◆ **Problem**
Drop every picture and give the entries back exactly.
### Data supplied ###
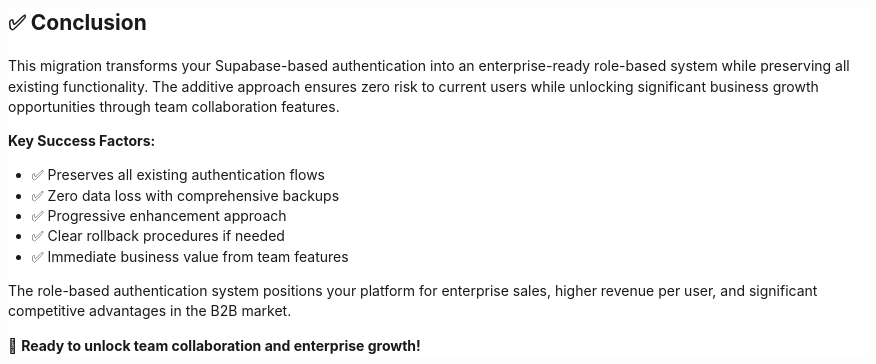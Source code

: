 ## ✅ **Conclusion**

This migration transforms your Supabase-based authentication into an enterprise-ready role-based system while preserving all existing functionality. The additive approach ensures zero risk to current users while unlocking significant business growth opportunities through team collaboration features.

**Key Success Factors:**
- ✅ Preserves all existing authentication flows
- ✅ Zero data loss with comprehensive backups
- ✅ Progressive enhancement approach
- ✅ Clear rollback procedures if needed
- ✅ Immediate business value from team features

The role-based authentication system positions your platform for enterprise sales, higher revenue per user, and significant competitive advantages in the B2B market.

🚀 **Ready to unlock team collaboration and enterprise growth!**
###
◆ **Answer box**
Source code

: ## ✅ **Conclusion**

This migration transforms your Supabase-based authentication into an enterprise-ready role-based system while preserving all existing functionality. The additive approach ensures zero risk to current users while unlocking significant business growth opportunities through team collaboration features.

**Key Success Factors:**
- ✅ Preserves all existing authentication flows
- ✅ Zero data loss with comprehensive backups
- ✅ Progressive enhancement approach
- ✅ Clear rollback procedures if needed
- ✅ Immediate business value from team features

The role-based authentication system positions your platform for enterprise sales, higher revenue per user, and significant competitive advantages in the B2B market.

🚀 **Ready to unlock team collaboration and enterprise growth!**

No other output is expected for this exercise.